Plain-text document sources:

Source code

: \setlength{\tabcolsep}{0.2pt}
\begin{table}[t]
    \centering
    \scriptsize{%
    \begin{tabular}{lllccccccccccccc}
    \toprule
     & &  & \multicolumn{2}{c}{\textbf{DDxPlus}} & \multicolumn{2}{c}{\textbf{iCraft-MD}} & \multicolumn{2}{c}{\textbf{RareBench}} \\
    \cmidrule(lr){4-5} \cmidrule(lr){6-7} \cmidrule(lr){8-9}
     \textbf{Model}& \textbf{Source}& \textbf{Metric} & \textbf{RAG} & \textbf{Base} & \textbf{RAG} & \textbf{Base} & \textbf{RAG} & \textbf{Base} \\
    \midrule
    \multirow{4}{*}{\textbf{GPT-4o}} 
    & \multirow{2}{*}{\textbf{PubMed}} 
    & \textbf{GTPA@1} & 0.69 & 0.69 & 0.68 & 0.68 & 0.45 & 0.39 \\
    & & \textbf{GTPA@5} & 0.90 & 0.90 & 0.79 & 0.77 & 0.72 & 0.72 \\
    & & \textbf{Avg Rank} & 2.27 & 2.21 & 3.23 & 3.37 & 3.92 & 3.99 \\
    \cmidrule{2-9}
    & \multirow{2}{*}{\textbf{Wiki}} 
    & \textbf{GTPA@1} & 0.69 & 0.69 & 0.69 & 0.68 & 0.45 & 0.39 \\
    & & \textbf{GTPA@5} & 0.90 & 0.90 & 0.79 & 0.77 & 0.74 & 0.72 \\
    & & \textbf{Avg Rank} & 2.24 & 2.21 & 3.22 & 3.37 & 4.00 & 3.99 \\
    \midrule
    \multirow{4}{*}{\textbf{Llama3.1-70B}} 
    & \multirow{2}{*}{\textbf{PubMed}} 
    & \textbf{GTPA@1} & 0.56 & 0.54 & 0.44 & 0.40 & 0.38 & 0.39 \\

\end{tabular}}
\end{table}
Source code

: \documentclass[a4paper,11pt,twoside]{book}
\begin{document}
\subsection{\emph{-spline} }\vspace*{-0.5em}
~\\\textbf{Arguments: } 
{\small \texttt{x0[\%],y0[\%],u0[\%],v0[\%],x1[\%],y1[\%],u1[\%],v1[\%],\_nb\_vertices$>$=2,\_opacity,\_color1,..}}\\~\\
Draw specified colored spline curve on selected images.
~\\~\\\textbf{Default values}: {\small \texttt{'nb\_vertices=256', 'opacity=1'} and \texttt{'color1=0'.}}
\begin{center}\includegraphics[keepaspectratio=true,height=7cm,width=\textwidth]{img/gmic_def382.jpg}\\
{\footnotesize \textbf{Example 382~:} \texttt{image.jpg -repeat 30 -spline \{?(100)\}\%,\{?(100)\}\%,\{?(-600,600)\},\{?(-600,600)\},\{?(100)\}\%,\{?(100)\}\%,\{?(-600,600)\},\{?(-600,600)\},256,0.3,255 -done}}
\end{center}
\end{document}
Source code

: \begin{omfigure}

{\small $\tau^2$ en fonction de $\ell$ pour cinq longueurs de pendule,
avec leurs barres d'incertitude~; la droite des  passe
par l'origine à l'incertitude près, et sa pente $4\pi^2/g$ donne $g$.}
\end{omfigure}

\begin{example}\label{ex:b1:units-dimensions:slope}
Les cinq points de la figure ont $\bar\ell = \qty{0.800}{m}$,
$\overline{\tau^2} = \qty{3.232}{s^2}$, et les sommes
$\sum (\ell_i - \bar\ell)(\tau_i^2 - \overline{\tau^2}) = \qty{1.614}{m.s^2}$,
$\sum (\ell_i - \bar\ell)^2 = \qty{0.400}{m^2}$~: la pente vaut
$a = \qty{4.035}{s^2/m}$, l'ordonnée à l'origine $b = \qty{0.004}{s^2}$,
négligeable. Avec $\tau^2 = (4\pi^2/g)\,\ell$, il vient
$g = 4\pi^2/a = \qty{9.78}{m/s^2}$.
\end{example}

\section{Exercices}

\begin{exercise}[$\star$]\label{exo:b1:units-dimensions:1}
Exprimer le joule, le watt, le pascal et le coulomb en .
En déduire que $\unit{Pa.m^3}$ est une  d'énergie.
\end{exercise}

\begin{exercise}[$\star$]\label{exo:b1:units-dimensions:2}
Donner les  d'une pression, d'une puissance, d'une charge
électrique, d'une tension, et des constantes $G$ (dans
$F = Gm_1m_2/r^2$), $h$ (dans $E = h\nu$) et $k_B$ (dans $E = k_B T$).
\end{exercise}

- **Exercise objective**
Transcribe each record shown above, exactly.

- **Written reply**
Source code

: \setlength{\tabcolsep}{0.2pt}
\begin{table}[t]
    \centering
    \scriptsize{%
    \begin{tabular}{lllccccccccccccc}
    \toprule
     & &  & \multicolumn{2}{c}{\textbf{DDxPlus}} & \multicolumn{2}{c}{\textbf{iCraft-MD}} & \multicolumn{2}{c}{\textbf{RareBench}} \\
    \cmidrule(lr){4-5} \cmidrule(lr){6-7} \cmidrule(lr){8-9}
     \textbf{Model}& \textbf{Source}& \textbf{Metric} & \textbf{RAG} & \textbf{Base} & \textbf{RAG} & \textbf{Base} & \textbf{RAG} & \textbf{Base} \\
    \midrule
    \multirow{4}{*}{\textbf{GPT-4o}} 
    & \multirow{2}{*}{\textbf{PubMed}} 
    & \textbf{GTPA@1} & 0.69 & 0.69 & 0.68 & 0.68 & 0.45 & 0.39 \\
    & & \textbf{GTPA@5} & 0.90 & 0.90 & 0.79 & 0.77 & 0.72 & 0.72 \\
    & & \textbf{Avg Rank} & 2.27 & 2.21 & 3.23 & 3.37 & 3.92 & 3.99 \\
    \cmidrule{2-9}
    & \multirow{2}{*}{\textbf{Wiki}} 
    & \textbf{GTPA@1} & 0.69 & 0.69 & 0.69 & 0.68 & 0.45 & 0.39 \\
    & & \textbf{GTPA@5} & 0.90 & 0.90 & 0.79 & 0.77 & 0.74 & 0.72 \\
    & & \textbf{Avg Rank} & 2.24 & 2.21 & 3.22 & 3.37 & 4.00 & 3.99 \\
    \midrule
    \multirow{4}{*}{\textbf{Llama3.1-70B}} 
    & \multirow{2}{*}{\textbf{PubMed}} 
    & \textbf{GTPA@1} & 0.56 & 0.54 & 0.44 & 0.40 & 0.38 & 0.39 \\

\end{tabular}}
\end{table}
Source code

: \documentclass[a4paper,11pt,twoside]{book}
\begin{document}
\subsection{\emph{-spline} }\vspace*{-0.5em}
~\\\textbf{Arguments: } 
{\small \texttt{x0[\%],y0[\%],u0[\%],v0[\%],x1[\%],y1[\%],u1[\%],v1[\%],\_nb\_vertices$>$=2,\_opacity,\_color1,..}}\\~\\
Draw specified colored spline curve on selected images.
~\\~\\\textbf{Default values}: {\small \texttt{'nb\_vertices=256', 'opacity=1'} and \texttt{'color1=0'.}}
\begin{center}\includegraphics[keepaspectratio=true,height=7cm,width=\textwidth]{img/gmic_def382.jpg}\\
{\footnotesize \textbf{Example 382~:} \texttt{image.jpg -repeat 30 -spline \{?(100)\}\%,\{?(100)\}\%,\{?(-600,600)\},\{?(-600,600)\},\{?(100)\}\%,\{?(100)\}\%,\{?(-600,600)\},\{?(-600,600)\},256,0.3,255 -done}}
\end{center}
\end{document}
Source code

: \begin{omfigure}

{\small $\tau^2$ en fonction de $\ell$ pour cinq longueurs de pendule,
avec leurs barres d'incertitude~; la droite des  passe
par l'origine à l'incertitude près, et sa pente $4\pi^2/g$ donne $g$.}
\end{omfigure}

\begin{example}\label{ex:b1:units-dimensions:slope}
Les cinq points de la figure ont $\bar\ell = \qty{0.800}{m}$,
$\overline{\tau^2} = \qty{3.232}{s^2}$, et les sommes
$\sum (\ell_i - \bar\ell)(\tau_i^2 - \overline{\tau^2}) = \qty{1.614}{m.s^2}$,
$\sum (\ell_i - \bar\ell)^2 = \qty{0.400}{m^2}$~: la pente vaut
$a = \qty{4.035}{s^2/m}$, l'ordonnée à l'origine $b = \qty{0.004}{s^2}$,
négligeable. Avec $\tau^2 = (4\pi^2/g)\,\ell$, il vient
$g = 4\pi^2/a = \qty{9.78}{m/s^2}$.
\end{example}

\section{Exercices}

\begin{exercise}[$\star$]\label{exo:b1:units-dimensions:1}
Exprimer le joule, le watt, le pascal et le coulomb en .
En déduire que $\unit{Pa.m^3}$ est une  d'énergie.
\end{exercise}

\begin{exercise}[$\star$]\label{exo:b1:units-dimensions:2}
Donner les  d'une pression, d'une puissance, d'une charge
électrique, d'une tension, et des constantes $G$ (dans
$F = Gm_1m_2/r^2$), $h$ (dans $E = h\nu$) et $k_B$ (dans $E = k_B T$).
\end{exercise}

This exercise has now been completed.